Find every line in the records below that holds the word "from", and copy each one.

Stored data:
-------
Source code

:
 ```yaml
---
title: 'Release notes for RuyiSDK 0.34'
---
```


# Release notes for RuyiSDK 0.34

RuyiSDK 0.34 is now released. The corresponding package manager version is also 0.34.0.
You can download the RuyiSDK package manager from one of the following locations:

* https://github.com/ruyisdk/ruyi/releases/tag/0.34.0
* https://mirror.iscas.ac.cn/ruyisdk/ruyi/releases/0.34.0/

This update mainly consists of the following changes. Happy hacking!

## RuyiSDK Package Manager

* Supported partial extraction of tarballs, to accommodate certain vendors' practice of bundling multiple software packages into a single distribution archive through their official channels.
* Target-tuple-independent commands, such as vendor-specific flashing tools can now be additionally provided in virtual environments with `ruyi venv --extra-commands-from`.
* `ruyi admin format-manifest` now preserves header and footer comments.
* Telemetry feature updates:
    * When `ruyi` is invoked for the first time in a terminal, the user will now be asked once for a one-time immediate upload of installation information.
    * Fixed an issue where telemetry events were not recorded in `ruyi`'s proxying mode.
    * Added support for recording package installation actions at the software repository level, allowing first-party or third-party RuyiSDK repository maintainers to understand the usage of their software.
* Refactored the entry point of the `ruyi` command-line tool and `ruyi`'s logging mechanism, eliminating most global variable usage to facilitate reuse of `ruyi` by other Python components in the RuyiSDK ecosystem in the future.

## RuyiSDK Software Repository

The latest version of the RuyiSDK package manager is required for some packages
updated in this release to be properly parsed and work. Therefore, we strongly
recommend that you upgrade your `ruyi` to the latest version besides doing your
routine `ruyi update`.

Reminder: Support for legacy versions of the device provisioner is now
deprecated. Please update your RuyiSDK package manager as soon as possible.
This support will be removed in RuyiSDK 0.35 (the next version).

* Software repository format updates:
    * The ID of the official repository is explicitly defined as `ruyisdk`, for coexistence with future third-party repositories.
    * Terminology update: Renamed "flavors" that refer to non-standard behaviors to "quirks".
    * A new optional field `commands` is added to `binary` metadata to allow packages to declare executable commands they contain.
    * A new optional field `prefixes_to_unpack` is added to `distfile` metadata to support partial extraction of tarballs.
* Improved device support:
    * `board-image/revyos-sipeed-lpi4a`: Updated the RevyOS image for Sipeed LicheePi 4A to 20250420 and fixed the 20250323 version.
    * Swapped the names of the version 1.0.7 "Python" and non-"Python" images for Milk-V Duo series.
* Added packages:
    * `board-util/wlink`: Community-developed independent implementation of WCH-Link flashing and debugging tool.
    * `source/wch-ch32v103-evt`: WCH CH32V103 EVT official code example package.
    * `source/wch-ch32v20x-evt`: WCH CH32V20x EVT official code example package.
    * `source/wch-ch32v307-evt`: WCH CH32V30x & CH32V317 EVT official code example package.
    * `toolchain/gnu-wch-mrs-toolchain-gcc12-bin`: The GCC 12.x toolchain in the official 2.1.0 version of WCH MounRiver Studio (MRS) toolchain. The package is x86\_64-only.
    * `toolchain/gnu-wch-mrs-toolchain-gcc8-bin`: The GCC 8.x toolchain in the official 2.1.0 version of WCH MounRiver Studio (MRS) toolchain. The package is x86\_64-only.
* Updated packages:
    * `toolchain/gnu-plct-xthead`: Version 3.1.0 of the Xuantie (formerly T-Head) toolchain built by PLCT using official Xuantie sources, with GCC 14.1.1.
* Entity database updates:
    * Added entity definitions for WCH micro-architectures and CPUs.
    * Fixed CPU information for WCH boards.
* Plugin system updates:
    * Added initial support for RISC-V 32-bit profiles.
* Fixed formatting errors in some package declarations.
-------
_YOUR RESPONSE_
You can download the RuyiSDK package manager from one of the following locations:
* Target-tuple-independent commands, such as vendor-specific flashing tools can now be additionally provided in virtual environments with `ruyi venv --extra-commands-from`.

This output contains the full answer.